WORK TASK: List every line in this data where the string "DVCS" occurs.

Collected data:
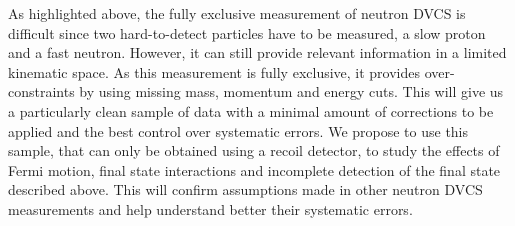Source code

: As highlighted above, the fully exclusive measurement of neutron DVCS is 
difficult since two hard-to-detect particles have to be measured, a slow proton 
and a fast neutron.  However, it can still provide relevant information in a 
limited kinematic space. As this measurement is fully exclusive, it provides 
over-constraints by using missing mass, momentum and energy cuts. This will 
give us a particularly clean sample of data with a minimal amount of 
corrections to be applied and the best control over systematic errors. We 
propose to use this sample, that can only be obtained using a recoil detector, 
to study the effects of Fermi motion, final state interactions and incomplete 
detection of the final state described above. This will confirm assumptions 
made in other neutron DVCS measurements and help understand better their 
systematic errors.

THE ANSWER:
: As highlighted above, the fully exclusive measurement of neutron DVCS is 
made in other neutron DVCS measurements and help understand better their 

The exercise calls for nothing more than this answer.